# Catawba airboat Cap't



## Double J (Jan 7, 2009)

Anyone still looking for a guided trip can call Cap't Ray Scharrer.He runs full service airboat out of Catawba with all the gear and shanties.Here is his number 330 360 7744.Good fish'n Jeff.


----------



## slay (Feb 2, 2009)

What does he charge and is he a bonafide guide? There are 3 of us going up there Monday and i dont know who to get to take us out and bring us back.

I heard one of the airboat guides charge $175. No way I can spring for that. $60 I can manage if he takes us out to where the fish are and take us back in.

Thanks


----------



## hearttxp (Dec 21, 2004)

slay said:


> What does he charge and is he a bonafide guide? There are 3 of us going up there Monday and i dont know who to get to take us out and bring us back.
> 
> I heard one of the airboat guides charge $175. No way I can spring for that. $60 I can manage if he takes us out to where the fish are and take us back in.
> 
> Thanks


I really don't now what Ray charges but ? Most airboat guides do charge around $150 Other guides without a airboat charge about $100 !! So finding a guide who puts you in a heated shanty drills your holes and gets you bait will be hard to find for $60 !


----------



## slay (Feb 2, 2009)

hearttxp ,
Thanks, I have no doubt that $60 is a great price. That's what I was hoping for.
I have to believe that must be the some of the easiest money to earn. They just set you out there and bring you back. No spending hours on the boat trolling on the open water.

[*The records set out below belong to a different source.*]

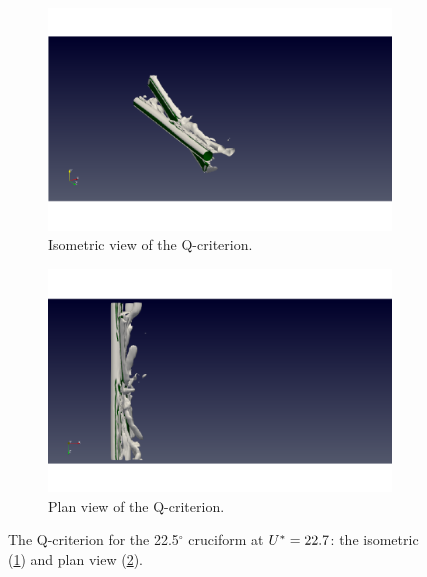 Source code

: \documentclass[oneside]{utmthesis}
\begin{document}
\begin{figure}
  \centering
  \begin{subfigure}[h]{0.9\textwidth}
    \includegraphics[width=\textwidth]{figs/qIso225U10}
    \caption{Isometric view of the Q-criterion.}
    \label{fig:qIso225U10}
  \end{subfigure}

  \begin{subfigure}[h]{0.9\textwidth}
    \includegraphics[width=\textwidth]{figs/qTop225U10}
    \caption{Plan view of the Q-criterion.}
    \label{fig:qTop225U10}
  \end{subfigure}

  \caption{The Q-criterion for the 22.5$^{\circ}$ cruciform at $U^{*} = 22.7$: the isometric (\ref{fig:qIso225U10}) and plan view (\ref{fig:qTop225U10}).} \label{fig:qCrit225U10}
\end{figure}
\end{document}
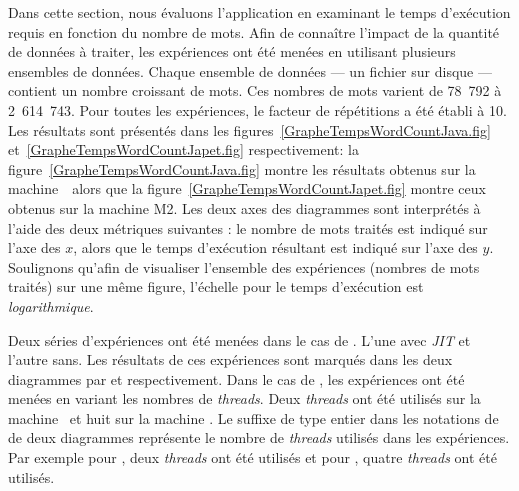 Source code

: 

Dans cette section, nous 
\'evaluons l'application  en examinant le temps d'ex\'ecution requis en fonction du nombre de mots. Afin de conna\^itre l'impact de la quantit\'e de donn\'ees \`a traiter, les exp\'eriences ont \'et\'e men\'ees en utilisant plusieurs ensembles de donn\'ees. Chaque ensemble de donn\'ees --- un fichier sur disque --- contient un nombre croissant de mots. Ces nombres de mots varient de 78~792 \`a 2~614~743. Pour toutes les exp\'eriences, le facteur de r\'ep\'etitions a \'et\'e \'etabli \`a 10.  Les r\'esultats sont pr\'esent\'es dans les figures~\ref{GrapheTempsWordCountJava.fig} et~\ref{GrapheTempsWordCountJapet.fig} respectivement: la figure~\ref{GrapheTempsWordCountJava.fig} montre les résultats obtenus sur la machine~\ alors que la figure~\ref{GrapheTempsWordCountJapet.fig} montre ceux obtenus sur la machine M2.  Les deux axes des diagrammes sont interpr\'et\'es \`a l'aide des deux m\'etriques suivantes : le nombre de mots trait\'es est indiqu\'e sur l'axe des $x$, alors que le temps d'ex\'ecution r\'esultant est indiqu\'e sur l'axe des $y$.  Soulignons qu'afin de visualiser l'ensemble des exp\'eriences (nombres de mots trait\'es) sur une m\^eme figure, l'\'echelle pour le temps d'ex\'ecution est \emph{logarithmique}. 

Deux s\'eries d'exp\'eriences ont \'et\'e men\'ees dans le cas de . L'une avec \emph{JIT} et l'autre sans. Les r\'esultats de ces exp\'eriences sont marqu\'es dans les deux diagrammes par  et  respectivement. Dans le cas de , les exp\'eriences ont \'et\'e men\'ees en variant les nombres de \emph{threads}. Deux \emph{threads} ont \'et\'e utilis\'es sur la machine \ et huit sur la machine . Le suffixe de type entier dans les notations de  de deux diagrammes repr\'esente le nombre de \emph{threads} utilis\'es dans les exp\'eriences. Par exemple pour , deux \emph{threads} ont \'et\'e utilis\'es et pour , quatre \emph{threads} ont \'et\'e utilis\'es.



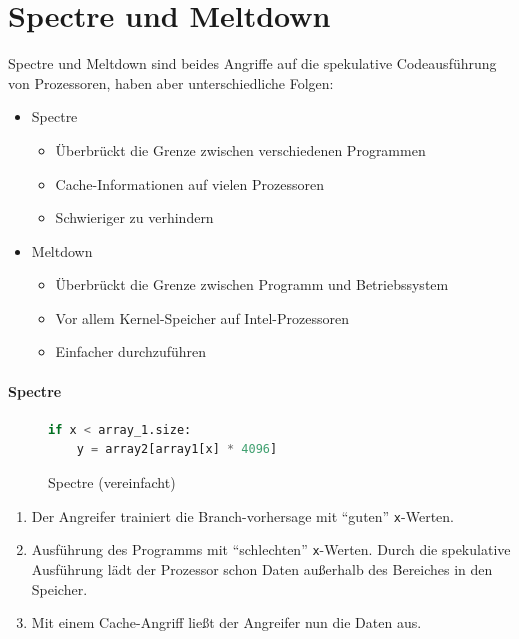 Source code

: \documentclass[a4paper, 11pt, accentcolor = tud3b]{tudreport}
\begin{document}
        \section{Spectre und Meltdown}
            Spectre und Meltdown sind beides Angriffe auf die spekulative Codeausführung von Prozessoren, haben aber unterschiedliche Folgen:
            \begin{itemize}
            	\item Spectre
	            	\begin{itemize}
	            		\item Überbrückt die Grenze zwischen verschiedenen Programmen
	            		\item Cache-Informationen auf vielen Prozessoren
	            		\item Schwieriger zu verhindern
	            	\end{itemize}
            	\item Meltdown
					\begin{itemize}
						\item Überbrückt die Grenze zwischen Programm und Betriebssystem
						\item Vor allem Kernel-Speicher auf Intel-Prozessoren
						\item Einfacher durchzuführen
					\end{itemize}
            \end{itemize}
        
	        \paragraph{Spectre}
		        \begin{figure}[H]
		        	\centering
		        	\begin{lstlisting}[language = Python]
if x < array_1.size:
	y = array2[array1[x] * 4096]
\end{lstlisting}
		        	\caption{Spectre (vereinfacht)}
		        \end{figure}
		        \begin{enumerate}
		        	\item Der Angreifer trainiert die Branch-vorhersage mit \enquote{guten} \texttt{x}-Werten.
		        	\item Ausführung des Programms mit \enquote{schlechten} \texttt{x}-Werten. Durch die spekulative Ausführung lädt der Prozessor schon Daten außerhalb des Bereiches in den Speicher.
		        	\item Mit einem Cache-Angriff ließt der Angreifer nun die Daten aus.
		        \end{enumerate}
	        
\end{document}
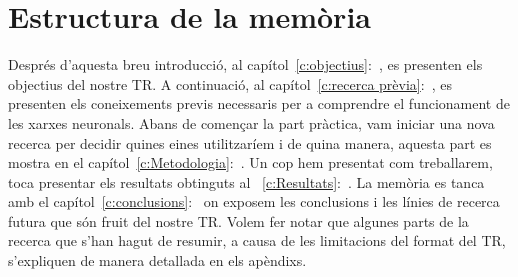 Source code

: \section{Estructura de la memòria}
\vspace{-0.3truecm}
Després d'aquesta breu introducció, al capítol~\ref{c:objectius}:~, es presenten els objectius del nostre TR. A continuació, al capítol~\ref{c:recerca prèvia}:~, es presenten els coneixements previs necessaris per a comprendre el funcionament de les xarxes neuronals.
Abans de començar la part pràctica, vam iniciar una nova recerca per decidir quines eines utilitzaríem i de quina manera, aquesta part es mostra en el capítol~\ref{c:Metodologia}:~.
Un cop hem presentat com treballarem, toca presentar els resultats obtinguts al ~\ref{c:Resultats}:~.
La memòria es tanca amb el capítol~\ref{c:conclusions}:~ on exposem les conclusions i les línies de recerca futura que són fruit del nostre TR.
Volem fer notar que algunes parts de la recerca que s'han hagut de resumir, a causa de les limitacions del format del TR, s'expliquen de manera detallada en els apèndixs.

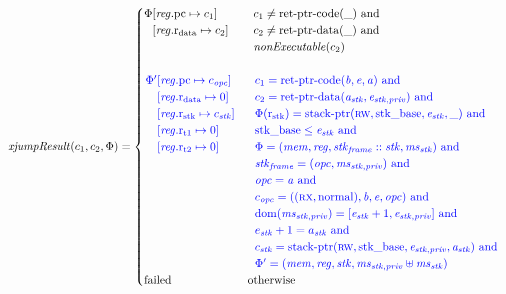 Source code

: \documentclass[a4paper]{article}
\begin{document}
\begin{align*}
  \xjumpResult{c_1}{c_2}{\Phi} = 
  \begin{cases}
    \arraycolsep=0pt
    \begin{array}[t]{rl}
      \Phi & \updReg{\pcreg}{c_1}\\
           & \updReg{\rdata}{c_2}
    \end{array} &
    \begin{array}[t]{l}
      c_1 \neq \retptrc(\_) \tand \\
      c_2 \neq \retptrd(\_) \tand \\
      \nonExec{c_2}
    \end{array}
    \\&\\
    \sourcecolor\left.
      \arraycolsep=0pt
      \begin{array}[t]{rl}
        \Phi' & \updReg{\pcreg}{c_\opc}\\
              & \updReg{\rdata}{0}\\
              & \updReg{\rstk}{c_\stk}\\
              & \updReg{\rtmp{1}}{0}\\
              & \updReg{\rtmp{2}}{0}
      \end{array}\right.&
    \sourcecolor\left.
      \begin{array}[t]{l}
        c_1 = \retptrc(\baddr,\eaddr,\aaddr) \tand \\
        c_2 = \retptrd(\aaddr_\stk,\eaddr_{\stk,\priv}) \tand \\
        \Phi(\rstk) = \stkptr{\rw,\stkb,\eaddr_\stk,\_} \tand \\
        \stkb \leq \eaddr_\stk \tand\\
        \Phi = (\mem,\reg,\stkf::\stk,\ms_\stk) \tand \\
        \stkf = (\opc,\ms_{\stk,\priv}) \tand \\
        \opc = \aaddr \tand \\
        c_\opc = ((\rx,\normal),\baddr,\eaddr,\opc) \tand \\
        \dom(\ms_{\stk,\priv}) = [\eaddr_\stk+1,\eaddr_{\stk,\priv}] \tand\\
        e_\stk + 1 = a_\stk \tand\\
        c_\stk = \stkptr{\rw,\stkb,\eaddr_{\stk,\priv},\aaddr_\stk} \tand\\
        \Phi' = (\mem,\reg,\stk,\ms_{\stk,\priv} \uplus \ms_\stk) 
      \end{array}\right.
    \\
    \failed & \totherwise
  \end{cases}
\end{align*}
\end{document}
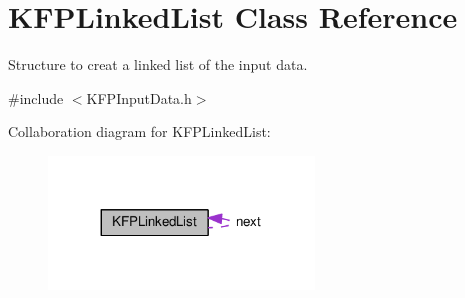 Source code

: \hypertarget{structKFPLinkedList}{}\section{K\+F\+P\+Linked\+List Class Reference}
\label{structKFPLinkedList}


Structure to creat a linked list of the input data.  




{\ttfamily \#include $<$K\+F\+P\+Input\+Data.\+h$>$}



Collaboration diagram for K\+F\+P\+Linked\+List\+:\nopagebreak
\begin{figure}[H]
\begin{center}
\leavevmode
\includegraphics[width=200pt]{structKFPLinkedList__coll__graph}
\end{center}
\end{figure}
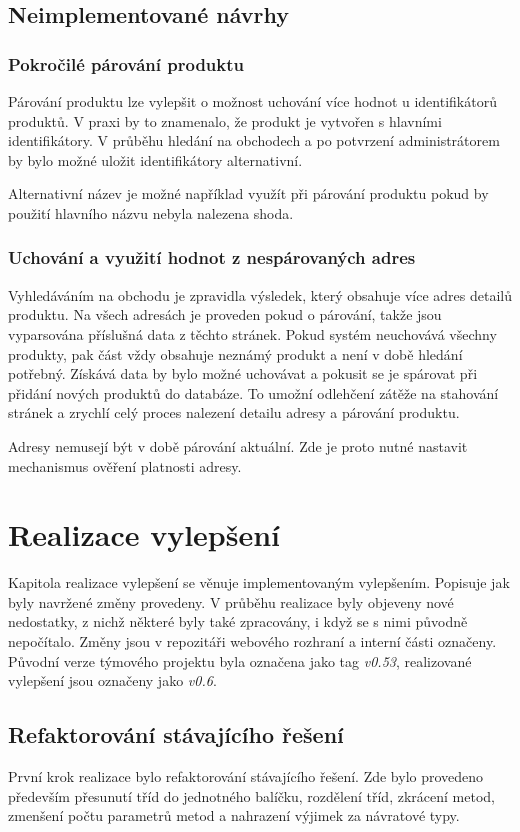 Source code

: \documentclass[thesis=B,czech]{FITthesis}[2012/06/26]
\begin{document}
\section{Neimplementované návrhy}
\subsection{Pokročilé párování produktu}
Párování produktu lze vylepšit o možnost uchování více hodnot u identifikátorů produktů. V praxi by to znamenalo, že produkt je vytvořen 
s hlavními identifikátory. V průběhu hledání na obchodech a po potvrzení administrátorem by bylo možné uložit identifikátory alternativní.
\par
Alternativní název je možné například využít při párování produktu pokud by použití hlavního názvu nebyla nalezena shoda.

\subsection{Uchování a využití hodnot z nespárovaných adres}
Vyhledáváním na obchodu je zpravidla výsledek, který obsahuje více adres detailů produktu. Na všech adresách je proveden pokud o párování, takže
jsou vyparsována příslušná data z těchto stránek. Pokud systém neuchovává všechny produkty, pak část vždy obsahuje neznámý produkt a není v době hledání potřebný. Získává data by bylo možné uchovávat a pokusit se je spárovat při přidání nových produktů do databáze.
To umožní odlehčení zátěže na stahování stránek a zrychlí celý proces nalezení detailu adresy a párování produktu.
\par
Adresy nemusejí být v době párování aktuální. Zde je proto nutné nastavit mechanismus ověření platnosti adresy.


\chapter{Realizace vylepšení}\label{ch:realisation}
Kapitola realizace vylepšení se věnuje implementovaným vylepšením. Popisuje jak byly navržené změny provedeny.
V průběhu realizace byly objeveny nové nedostatky, z nichž některé byly také zpracovány, i když se s nimi původně nepočítalo.
Změny jsou v repozitáři webového rozhraní a interní části označeny. Původní verze týmového projektu byla označena jako
tag \textit{v0.53}, realizované vylepšení jsou označeny jako \textit{v0.6}.

\section{Refaktorování stávajícího řešení}
První krok realizace bylo refaktorování stávajícího řešení. Zde bylo provedeno především přesunutí tříd do jednotného balíčku, 
rozdělení tříd, zkrácení metod, zmenšení počtu parametrů metod a nahrazení výjimek za návratové typy.
\end{document}
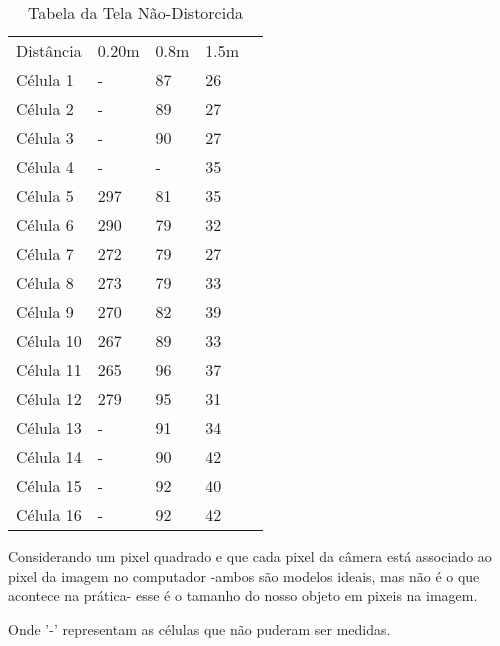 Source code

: \documentclass[conference,harvard,brazil,english]{sbatex}
\begin{document}
			\begin{table}[h]
				\centering
				\caption{Tabela da Tela Não-Distorcida}
				\label{my-label}
				\begin{tabular}{lllll}
					Distância & 0.20m & 0.8m & 1.5m &  \\
					Célula 1  &  -    &  87  &  26  &  \\
					Célula 2  &  -    &  89  &  27  &  \\
					Célula 3  &  -    &  90  &  27  &  \\
					Célula 4  &  -    &  -   &  35  &  \\
					Célula 5  &  297  &  81  &  35  &  \\
					Célula 6  &  290  &  79  &  32  &  \\
					Célula 7  &  272  &  79  &  27  &  \\
					Célula 8  &  273  &  79  &  33  &  \\
					Célula 9  &  270  &  82  &  39  &  \\
					Célula 10 &  267  &  89  &  33  &  \\
					Célula 11 &  265  &  96  &  37  &  \\
					Célula 12 &  279  &  95  &  31  &  \\
					Célula 13 &  -    &  91  &  34  &  \\
					Célula 14 &  -    &  90  &  42  &  \\
					Célula 15 &  -    &  92  &  40  &  \\
					Célula 16 &  -    &  92  &  42  & 
				\end{tabular}
			\end{table}
			\par Considerando um pixel quadrado e que cada pixel da câmera está associado ao pixel da imagem no computador -ambos são modelos ideais, mas não é o que acontece na prática- esse é o tamanho do nosso objeto em pixeis na imagem.
			\par Onde '-' representam as células que não puderam ser medidas.
\end{document}
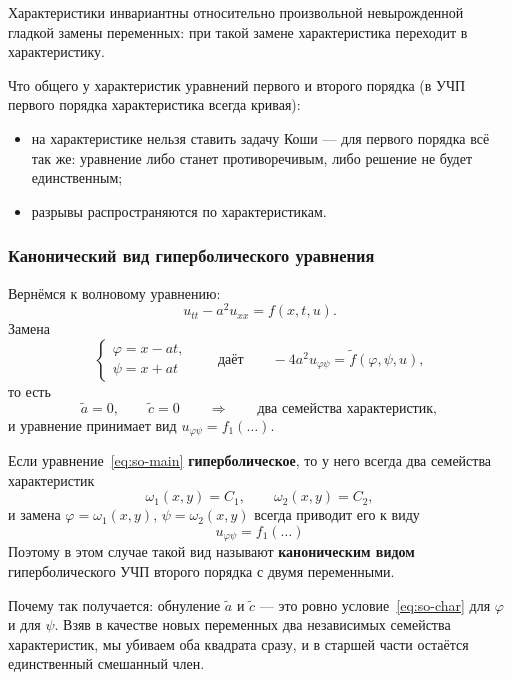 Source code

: \begin{remark}[замечание 2]
Характеристики инвариантны относительно произвольной невырожденной гладкой
замены переменных: при такой замене характеристика переходит в
характеристику.
\end{remark}

\begin{remark}[замечание 3]
Что общего у характеристик уравнений первого и второго порядка (в УЧП первого
порядка характеристика всегда кривая):
\begin{itemize}[leftmargin=1.6em]
  \item на характеристике нельзя ставить задачу Коши — для первого порядка
        всё так же: уравнение либо станет противоречивым, либо решение не
        будет единственным;
  \item разрывы распространяются по характеристикам.
\end{itemize}
\end{remark}

\subsubsection*{Канонический вид гиперболического уравнения}

Вернёмся к волновому уравнению:
\[
  u_{tt} - a^2 u_{xx} = f(x,t,u) .
\]
Замена
\[
  \begin{cases} \varphi = x - at, \\ \psi = x + at \end{cases}
  \qquad\text{даёт}\qquad
  -4a^2 u_{\varphi\psi} = \widetilde f(\varphi,\psi,u) ,
\]
то есть
\[
  \widetilde a = 0, \qquad \widetilde c = 0
  \qquad\Longrightarrow\qquad \text{два семейства характеристик},
\]
и уравнение принимает вид $u_{\varphi\psi} = f_1(\dots)$.

\medskip
Если уравнение~\eqref{eq:so-main} \textbf{гиперболическое}, то у него всегда
два семейства характеристик
\[
  \omega_1(x,y) = C_1, \qquad \omega_2(x,y) = C_2 ,
\]
и замена $\varphi = \omega_1(x,y)$, $\psi = \omega_2(x,y)$ всегда приводит
его к виду
\[
  \boxed{\ u_{\varphi\psi} = f_1(\dots)\ }
\]
Поэтому в этом случае такой вид называют \textbf{каноническим видом}
гиперболического УЧП второго порядка с двумя переменными.

\begin{idea}
Почему так получается: обнуление $\widetilde a$ и $\widetilde c$ — это ровно
условие~\eqref{eq:so-char} для $\varphi$ и для $\psi$. Взяв в качестве новых
переменных два независимых семейства характеристик, мы убиваем оба квадрата
сразу, и в старшей части остаётся единственный смешанный член.
\end{idea}

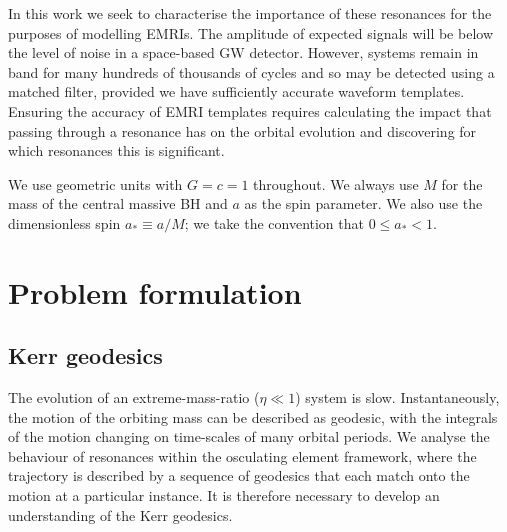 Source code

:\documentclass[aps,prd,amsfonts,amssymb,amsmath,nofootinbib,reprint,showpacs]{revtex4}
\begin{document}
In this work we seek to characterise the importance of these resonances for the purposes of modelling EMRIs. The amplitude of expected signals will be below the level of noise in a space-based GW detector. However, systems remain in band for many hundreds of thousands of cycles and so may be detected using a matched filter, provided we have sufficiently accurate waveform templates. Ensuring the accuracy of EMRI templates requires calculating the impact that passing through a resonance has on the orbital evolution and discovering for which resonances this is significant.

We use geometric units with $G = c = 1$ throughout. We always use $M$ for the mass of the central massive BH and $a$ as the spin parameter. We also use the dimensionless spin $a_\ast \equiv a/M$; we take the convention that $0 \leq a_\ast < 1$.

\section{Problem formulation}

\subsection{Kerr geodesics}

The evolution of an extreme-mass-ratio ($\eta \ll 1$) system is slow. Instantaneously, the motion of the orbiting mass can be described as geodesic, with the integrals of the motion changing on time-scales of many orbital periods. We analyse the behaviour of resonances within the osculating element framework, where the trajectory is described by a sequence of geodesics that each match onto the motion at a particular instance. It is therefore necessary to develop an understanding of the Kerr geodesics.
\end{document}
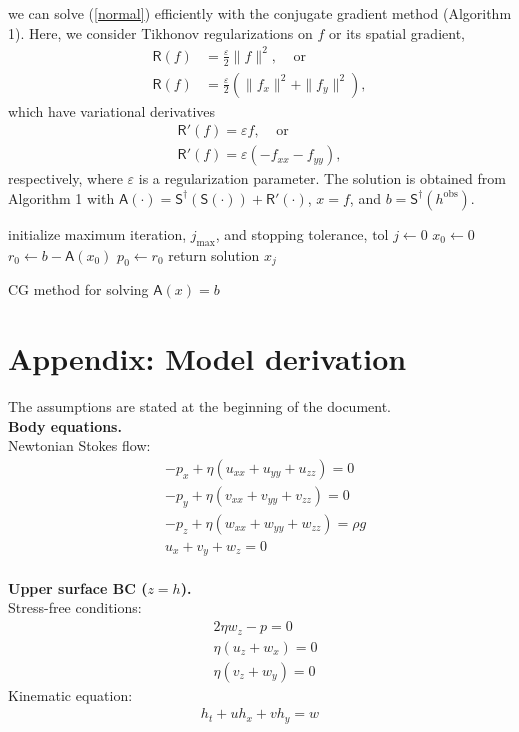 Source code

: \documentclass[paper=a4, fontsize=11pt]{article}
\begin{document}
we can solve (\ref{normal})
efficiently with the conjugate gradient method (Algorithm 1).
Here, we consider Tikhonov regularizations on $f$ or its spatial gradient,
\begin{align}
\mathsf{R}(f)&=\frac{\varepsilon}{2}\|f\|^2,\;\;\;\; \text{or}\\
\mathsf{R}(f)&=\frac{\varepsilon}{2}(\|f_x\|^2+\|f_y\|^2),
\end{align}
which have variational derivatives
\begin{align}
\mathsf{R}'(f) = \varepsilon f, \;\;\;\; \text{or} \\
\mathsf{R}'(f) = \varepsilon (-f_{xx}-f_{yy}),
\end{align}
respectively, where $\varepsilon$ is a regularization parameter.
The solution is obtained from Algorithm 1 with $\mathsf{A}(\cdot) = \mathsf{S}^\dagger(\mathsf{S}(\cdot)) + \mathsf{R}'(\cdot) $, $x=f$, and $b=\mathsf{S}^\dagger (h^{\mathrm{obs}})$.

\begin{algorithm}[H]
\SetAlgoLined
initialize maximum iteration, $j_\mathrm{max}$, and stopping tolerance, $\mathrm{tol}$\;
 $j \gets 0$\;
 $x_0 \gets 0$\;
 ${r_0} \gets b - \mathsf{A}(x_0)$\;
 $p_0 \gets r_0$\;
 return solution $x_j$\;
 \caption{CG method for solving $\mathsf{A}(x)=b$ }
\end{algorithm}


\newpage

\section*{Appendix: Model derivation}
The assumptions are stated at the beginning of the document.\\
\noindent\textbf{Body equations.}\\
Newtonian Stokes flow:
\begin{align}
&-p_x + \eta ( u_{xx} +u_{yy} + u_{zz}) = 0  \\
&-p_y + \eta ( v_{xx}+v_{yy} + v_{zz}) = 0 \\
&-p_z + \eta ( w_{xx} +w_{yy} + w_{zz}) = \rho g \\
&u_x + v_y + w_z = 0
\end{align}
\\
\noindent\textbf{Upper surface BC ($z=h$).}\\
Stress-free conditions:
\begin{align}
&2\eta w_z - p = 0 \\
&\eta(u_z +w_x) = 0 \\
&\eta(v_z +w_y) = 0
\end{align}
Kinematic equation:
\begin{align}
h_t + uh_x + vh_y = w
\end{align}
\end{document}
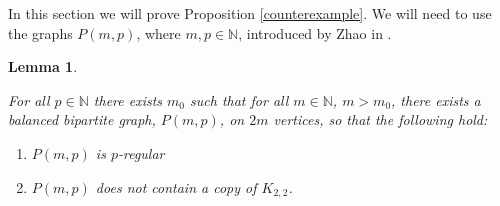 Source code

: \documentclass[oneside,12pt]{memoir}
\newtheorem{lemma}[theorem]{Lemma}
\begin{document}
In this section we will prove Proposition \ref{counterexample}.  We will need to use the graphs $P(m,p)$, where $m,p\in\mathbb{N}$, introduced by Zhao in \cite{Z}.

\begin{lemma}\label{No K22}

For all $p\in\mathbb{N}$ there exists $m_0$ such that for all $m\in \mathbb{N}$, $m>m_0$, there exists a balanced bipartite graph, $P(m,p)$, on $2m$ vertices, so that the following hold:
\begin{enumerate}
\item $P(m,p)$ is $p$-regular

\item $P(m,p)$ does not contain a copy of $K_{2,2}$.
\end{enumerate}

\end{lemma}
\end{document}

They can charge whatever they want, it doesnt upset me at all. There is just very little left to spend when you have a 4 hour drive just to get there and then obtain lodging, 3 day NR license. gas, etc. It's quite an outing adventure, and I envy those fellas that can routinely afford it. I may end up just getting lodging and trudging with a great deal of hope in my heart...LOL


----------



## hearttxp (Dec 21, 2004)

Slay I undertand !! I hear that all the time with my Summer charters. But for a guy to be a license Ice guide Or even just a Taxi he has fees and cost that make it tough to turn a profit. I just got my Charter boat insurance in the mail. Time to renew-- It is 4 times as much as what it would be if I wasn't a charter. and then I need to pay my guide license,boat dockage, advertising and so on ! And people ask why we charge so much for a trip ?
Anyway if you can make it up to the western basin. There are some real nice fish being caught !! Good Luck !! Wojo


----------



## slay (Feb 2, 2009)

I know what your saying. I did manage to get a guide, but now I fear I may have to cancel the trip due to the weather. Sheesh, I can't seem to catch a break this week.
It sure would be nice if that warm weather would disappear.


----------



## hearttxp (Dec 21, 2004)

That ice will hold up to this little warm up ! Will just be a little slushy and wet on Top !! There is over 12" just about every where ! Most guides will keep running for a while I would think ???


----------



## Double J (Jan 7, 2009)

Best to call Capt Ray yourself but I think he is either 100 or 125 per man.He is a fully licensed charter captain and guide,running trips on the ice then in april thru may in the western basin and moves to ashtabula in the summer months.Most of the time he runs with another airboat for added safety.To say these guys are making easy money is not how it is.I have not found a cheaper way yet to ice fish the big pond.The airboats themselves take a beating on the ice and a lot of maintenance to keep them up and running.Being out there on the ice is a lot of work on top of keeping 4 to 6 other guys comfortable and catching fish.I would have to say running trolling trips in the summer is much less work and a whole lot easier.You can run out of catawba on a quad but your always taking a big chance with cracks opening up that could prevent your safe return.If your inexperienced and just want to fish 1 or 2 days an airboat captain is the way to go.Sorry this was long winded.Good fish'n Jeff.


----------



## bassmastermjb (Apr 8, 2004)

12"? More like 20" made 3 moves Thursday out of Crane Creek. Any more ice and we'll all be buying extensions for the power augers.The fishing should be on fire this weekend out west.........Mark


----------



## slay (Feb 2, 2009)

If a guide stays out there with them then I can see your point about it being more difficult. And yes the airboat does take a pounding. I saw that on my trip there last week. I was thinking more of the 4 wheeler and snowmobile type service.
I was only thinking of a ride out and back in. A prepositioned shanty that stays up for 2 months when ice is good means no shuttling all of someones gear out.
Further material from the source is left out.